To sign up for our daily email newsletter, CLICK HERE
What is an offer in compromise, and who is eligible for one?
Through the Offer in Compromise procedure, a qualified taxpayer experiencing severe financial difficulty might be able to settle their tax debt for a manageable proportion.
The IRS will give your request their full consideration if you submit an offer in compromise, but the offer will only be considered if it complies with the conditions. When assessing your plan, New York State’s and other taxpayers’ best interests will be considered. Likely, paying the whole amount required to settle your trust tax liability will be necessary (unpaid sales or withholding taxes, excluding penalty and interest). Due to this, the IRS will deny applications from certain applicants who meet all requirements.
Offer justifications
The IRS may issue an OIC in the following situations:
To begin with, if the amount owing is in dispute, the IRS is ready to negotiate a solution. This criterion is only satisfied if there is a sincere disagreement over the existence or size of the proper tax liability under the law.
Moreover, if collection attempts are unsuccessful, the IRS may agree to a settlement for less than the amount owed.
The tax obligation’s collectibility is in doubt if the taxpayer’s assets and income cannot fully pay the tax bill.
Third, the Internal Revenue Service is receptive to a solution emphasizing efficient tax administration. When there is no question that the tax is legally due and that the total amount owed may be collected, but requiring a full payment would either result in financial hardship or be unfair and unfair due to atypical circumstances, an offer based on efficient tax management may be accepted.
An OIC is not your sole option for debt reduction.
Keep in mind that there are other ways to avoid the IRS’s grasp without making a deal. The IRS cannot make you pay a debt even if they agree that you have one (known as currently uncollectible, where the IRS puts you in their wrong debt category and leave you alone). If you’re not interested in negotiating, you may always wait until the IRS has ten years to collect the debt. An additional method for avoiding taxes is to file for bankruptcy.
You should be able to make the best choice possible if you are fully aware of your options, including an IRS compromise.
Why is the OIC acceptance rate so low?
Probably, many suggestions won’t even be considered at first. They could have enough income in the future or be able to use the equity in their current assets to pay off their tax bills before the statute of limitations expires. Unless there are mitigating circumstances, the Internal Revenue Service won’t discuss a settlement with someone who owes $20,000 in taxes but has a $50,000 retirement account.

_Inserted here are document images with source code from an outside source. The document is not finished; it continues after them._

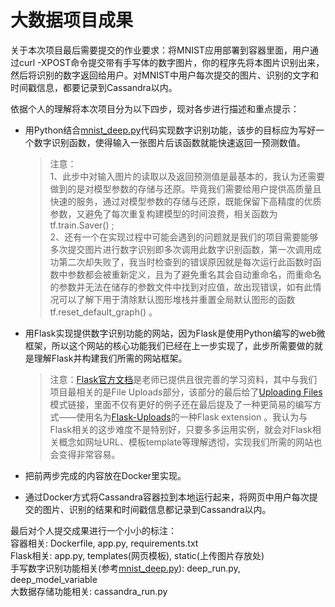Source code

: # 大数据项目成果

关于本次项目最后需要提交的作业要求：将MNIST应用部署到容器里面，用户通过curl -XPOST命令提交带有手写体的数字图片，你的程序先将本图片识别出来，然后将识别的数字返回给用户。对MNIST中用户每次提交的图片、识别的文字和时间戳信息，都要记录到Cassandra以内。

依据个人的理解将本次项目分为以下四步，现对各步进行描述和重点提示：

- 用Python结合[mnist_deep.py](https://github.com/tensorflow/tensorflow/blob/r1.4/tensorflow/examples/tutorials/mnist/mnist_deep.py)代码实现数字识别功能，该步的目标应为写好一个数字识别函数，使得输入一张图片后该函数就能快速返回一预测数值。

	> 注意：<br />
	1、此步中对输入图片的读取以及返回预测值是最基本的，我认为还需要做到的是对模型参数的存储与还原。毕竟我们需要给用户提供高质量且快速的服务，通过对模型参数的存储与还原，既能保留下高精度的优质参数，又避免了每次重复构建模型的时间浪费，相关函数为 tf.train.Saver() ;<br />
	2、还有一个在实现过程中可能会遇到的问题就是我们的项目需要能够多次提交图片进行数字识别即多次调用此数字识别函数，第一次调用成功第二次却失败了，我当时检查到的错误原因就是每次运行此函数时函数中参数都会被重新定义，且为了避免重名其会自动重命名，而重命名的参数并无法在储存的参数文件中找到对应值，故出现错误，如有此情况可以了解下用于清除默认图形堆栈并重置全局默认图形的函数 tf.reset_default_graph() 。

- 用Flask实现提供数字识别功能的网站，因为Flask是使用Python编写的web微框架，所以这个网站的核心功能我们已经在上一步实现了，此步所需要做的就是理解Flask并构建我们所需的网站框架。

	> 注意：[Flask官方文档](http://flask.pocoo.org/docs/0.12/quickstart/#a-minimal-application)是老师已提供且很完善的学习资料，其中与我们项目最相关的是File Uploads部分，该部分的最后给了[Uploading Files](http://flask.pocoo.org/docs/0.12/patterns/fileuploads/#uploading-files)模式链接，里面不仅有更好的例子还在最后提及了一种更简易的编写方式——使用名为[Flask-Uploads](http://pythonhosted.org/Flask-Uploads/)的一种Flask extension 。我认为与Flask相关的这步难度不是特别好，只要多多运用实例，就会对Flask相关概念如网址URL、模板template等理解透彻，实现我们所需的网站也会变得非常容易。

- 把前两步完成的内容放在Docker里实现。

	

- 通过Docker方式将Cassandra容器拉到本地运行起来，将网页中用户每次提交的图片、识别的结果和时间戳信息都记录到Cassandra以内。

	
	
最后对个人提交成果进行一个小小的标注：<br />
容器相关: Dockerfile, app.py, requirements.txt<br />
Flask相关: app.py, templates(网页模板), static(上传图片存放处)<br />
手写数字识别功能相关(参考[mnist_deep.py](https://github.com/tensorflow/tensorflow/blob/r1.4/tensorflow/examples/tutorials/mnist/mnist_deep.py)): deep_run.py, deep_model_variable<br />
大数据存储功能相关: cassandra_run.py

Second, some people may find a settlement’s price prohibitive. Not all taxpayers have the financial means to accept the OIC offer.
Third, you must adhere to the regulations. Most folks won’t be eligible for an OIC until they’ve finished filing their taxes and paid all anticipated payments for the current year (if applicable). Employers shall have paid all federal tax payments for the current quarter. Additionally, taxpayers who are currently bankrupt are not eligible to submit an OIC. Looking for help with your OIC? Ideal Tax specializes in offer in compromise programs and may be able to help you settle your debt to a fraction of the cost.
Will owing taxes lower my credit score?
Because the IRS is a federal government division, measures are in place to stop having a tax obligation from harming your credit. Your credit score won’t be impacted if you prepare your tax return and discover that you owe more money than you thought. If you frequently skip payments, only then will your credit score decrease.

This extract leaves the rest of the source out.